Hi Daniel
Just pushed a fix for this - the GROUP_CONCAT certainly shouldn't be in
sql_query.
If you want to use the latest:
gem 'thinking-sphinx', '~> 3.0.4',
:git => 'git://github.com/pat/thinking-sphinx.git',
:branch => 'master',
:ref => '578ae397e7'
Appreciate your patience with this.
Cheers
--
Pat
On 19/07/2013, at 5:15 AM, Daniel Vandersluis wrote:
> Seems to be because GROUP_CONCAT(job_applications_users.`job_id` SEPARATOR
> ',') AS `job_ids` was still being included in the sql_query line... is there
> another option I need to remove it?
>
>
> On Thursday, July 18, 2013 3:03:01 PM UTC-4, Daniel Vandersluis wrote:
> Hmm... when I try that I get this error:
>
> indexing index 'user_core'...
> ERROR: index 'user_core': multi-valued attribute 'job_ids' of wrong
> source-type found in query; must be 'field'.
>
> The line in the generated config file looks like this:
>
> sql_attr_multi = uint job_ids from query; SELECT `job_applications`.`user_id`
> * 9 + 1 AS `id`, `job_applications`.`job_id` AS `job_ids` FROM
> `job_applications`
>
> On Thursday, July 18, 2013 2:53:29 PM UTC-4, Daniel Vandersluis wrote:
> I will try out source: :query, thanks.
>
> In terms of last_job_application, it doesn't use an ORDER, there is a
> last_job_application_id foreign key on the model.
>
> On Thursday, July 18, 2013 2:16:03 PM UTC-4, Pat Allan wrote:
> Hi Daniel
>
> As for this issue: the short answer is I'm not entirely sure the index
> definition will always give you the results you're after.

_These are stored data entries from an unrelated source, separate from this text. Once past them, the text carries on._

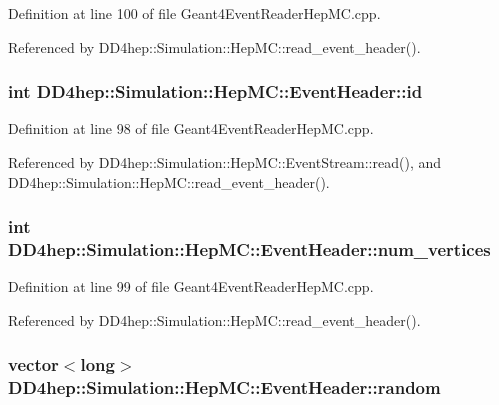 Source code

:Definition at line 100 of file Geant4EventReaderHepMC.cpp.

Referenced by DD4hep::Simulation::HepMC::read\_\-event\_\-header().\hypertarget{class_d_d4hep_1_1_simulation_1_1_hep_m_c_1_1_event_header_a221f01143ced151a262de45ca6749cc4}{
\subsubsection[{id}]{\setlength{\rightskip}{0pt plus 5cm}int {\bf DD4hep::Simulation::HepMC::EventHeader::id}}}
\label{class_d_d4hep_1_1_simulation_1_1_hep_m_c_1_1_event_header_a221f01143ced151a262de45ca6749cc4}


Definition at line 98 of file Geant4EventReaderHepMC.cpp.

Referenced by DD4hep::Simulation::HepMC::EventStream::read(), and DD4hep::Simulation::HepMC::read\_\-event\_\-header().\hypertarget{class_d_d4hep_1_1_simulation_1_1_hep_m_c_1_1_event_header_a83354fc882a2fb46a053a524a7145eb1}{
\subsubsection[{num\_\-vertices}]{\setlength{\rightskip}{0pt plus 5cm}int {\bf DD4hep::Simulation::HepMC::EventHeader::num\_\-vertices}}}
\label{class_d_d4hep_1_1_simulation_1_1_hep_m_c_1_1_event_header_a83354fc882a2fb46a053a524a7145eb1}


Definition at line 99 of file Geant4EventReaderHepMC.cpp.

Referenced by DD4hep::Simulation::HepMC::read\_\-event\_\-header().\hypertarget{class_d_d4hep_1_1_simulation_1_1_hep_m_c_1_1_event_header_af705e3b582d71aef2b82d27e1056952b}{
\subsubsection[{random}]{\setlength{\rightskip}{0pt plus 5cm}vector$<$long$>$ {\bf DD4hep::Simulation::HepMC::EventHeader::random}}}
\label{class_d_d4hep_1_1_simulation_1_1_hep_m_c_1_1_event_header_af705e3b582d71aef2b82d27e1056952b}


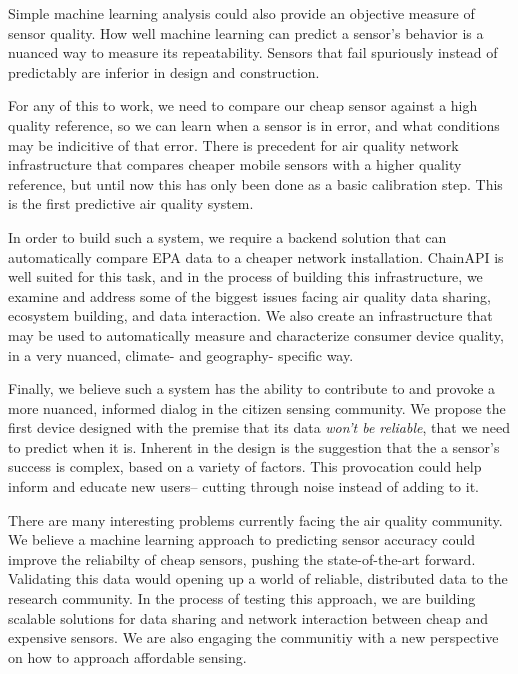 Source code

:Simple machine learning analysis could also provide an objective measure of sensor quality.  How well machine learning can predict a sensor's behavior is a nuanced way to measure its repeatability.  Sensors that fail spuriously instead of predictably are inferior in design and construction.  
     
For any of this to work, we need to compare our cheap sensor against a high quality reference, so we can learn when a sensor is in error, and what conditions may be indicitive of that error.  There is precedent for air quality network infrastructure that compares cheaper mobile sensors with a higher quality reference, but until now this has only been done as a basic calibration step.  This is the first predictive air quality system. 

In order to build such a system, we require a backend solution that can automatically compare EPA data to a cheaper network installation.  ChainAPI is well suited for this task, and in the process of building this infrastructure, we examine and address some of the biggest issues facing air quality data sharing, ecosystem building, and data interaction.  We also create an infrastructure that may be used to automatically measure and characterize consumer device quality, in a very nuanced, climate- and geography- specific way.

Finally, we believe such a system has the ability to contribute to and provoke a more nuanced, informed dialog in the citizen sensing community.  We propose the first device designed with the premise that its data \textit{won't be reliable}, that we need to predict when it is.  Inherent in the design is the suggestion that the a sensor's success is complex, based on a variety of factors.  This provocation could help inform and educate new users-- cutting through noise instead of adding to it.

There are many interesting problems currently facing the air quality community.  We believe a machine learning approach to predicting sensor accuracy could improve the reliabilty of cheap sensors, pushing the state-of-the-art forward.   Validating this data would opening up a world of reliable, distributed data to the research community.  In the process of testing this approach, we are building scalable solutions for data sharing and network interaction between cheap and expensive sensors.  We are also engaging the communitiy with a new perspective on how to approach affordable sensing.   



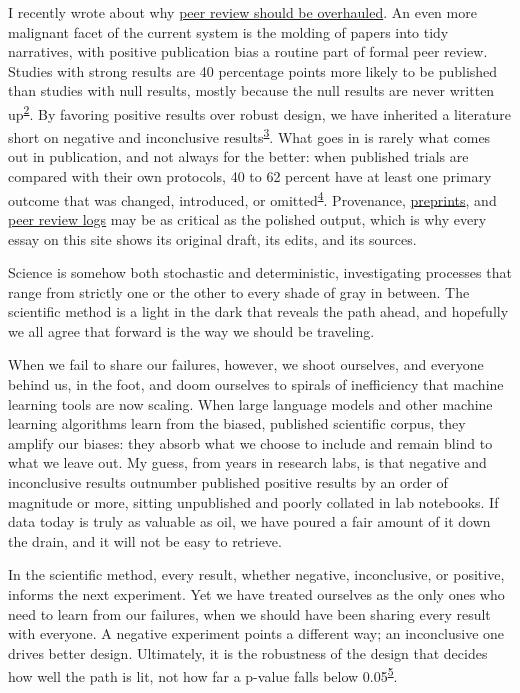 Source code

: \documentclass[12pt]{article}
\begin{document}
I recently wrote about why \href{/essays/peer-review-scaled-and-continuous/}{peer review should be overhauled}. An even more malignant facet of the current system is the molding of papers into tidy narratives, with positive publication bias a routine part of formal peer review. Studies with strong results are 40 percentage points more likely to be published than studies with null results, mostly because the null results are never written up\textsuperscript{\hyperlink{ref-franco2014}{2}}. By favoring positive results over robust design, we have inherited a literature short on negative and inconclusive results\textsuperscript{\hyperlink{ref-dwan2008}{3}}. What goes in is rarely what comes out in publication, and not always for the better: when published trials are compared with their own protocols, 40 to 62 percent have at least one primary outcome that was changed, introduced, or omitted\textsuperscript{\hyperlink{ref-dwan2013}{4}}. Provenance, \href{https://www.biorxiv.org/}{preprints}, and \href{https://elifesciences.org/about/peer-review}{peer review logs} may be as critical as the polished output, which is why every essay on this site shows its original draft, its edits, and its sources.

Science is somehow both stochastic and deterministic, investigating processes that range from strictly one or the other to every shade of gray in between. The scientific method is a light in the dark that reveals the path ahead, and hopefully we all agree that forward is the way we should be traveling.

When we fail to share our failures, however, we shoot ourselves, and everyone behind us, in the foot, and doom ourselves to spirals of inefficiency that machine learning tools are now scaling. When large language models and other machine learning algorithms learn from the biased, published scientific corpus, they amplify our biases: they absorb what we choose to include and remain blind to what we leave out. My guess, from years in research labs, is that negative and inconclusive results outnumber published positive results by an order of magnitude or more, sitting unpublished and poorly collated in lab notebooks. If data today is truly as valuable as oil, we have poured a fair amount of it down the drain, and it will not be easy to retrieve.

In the scientific method, every result, whether negative, inconclusive, or positive, informs the next experiment. Yet we have treated ourselves as the only ones who need to learn from our failures, when we should have been sharing every result with everyone. A negative experiment points a different way; an inconclusive one drives better design. Ultimately, it is the robustness of the design that decides how well the path is lit, not how far a p-value falls below 0.05\textsuperscript{\hyperlink{ref-asa2016}{5}}.
\end{document}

Although you do
> seem to be using MySQL, and that can be a little carefree with its approach
> to SQL results.
>
> You're asking for the 'last job application' - but ORDER clauses can't apply
> to joins, and so there's no guarantee that the job application in question
> for the three attributes is the 'last' one.
>
> That said, a potential work-around: change the new attribute definition so
> it's in a separate query:
>
> has job_applications.job_id, as: :job_ids, facet: true, source: :query
>
> That should remove the second join - and while it will involve a separate
> query, it may perform much better that way.
>
> Give it a shot.
>
> --
> Pat
>
> On 18/07/2013, at 12:59 AM, Daniel Vandersluis wrote:
>
> > Index:
> >
> > define_index do
> > indexes 'TRIM(LOWER(first_name))', as: :first_name, :sortable => true
> > indexes 'TRIM(LOWER(last_name))', as: :last_name, :sortable => true
> > indexes email, :sortable => true
> > indexes resumes.document, :as => "document", :sortable => true
> >
> > has :id, :as => :user_id
> > has client_id
> > has updated_at
> > has is_internal
> >
> > has location.country_id, as: "country_id", facet: true
> > has location.state_id, as: "state_id"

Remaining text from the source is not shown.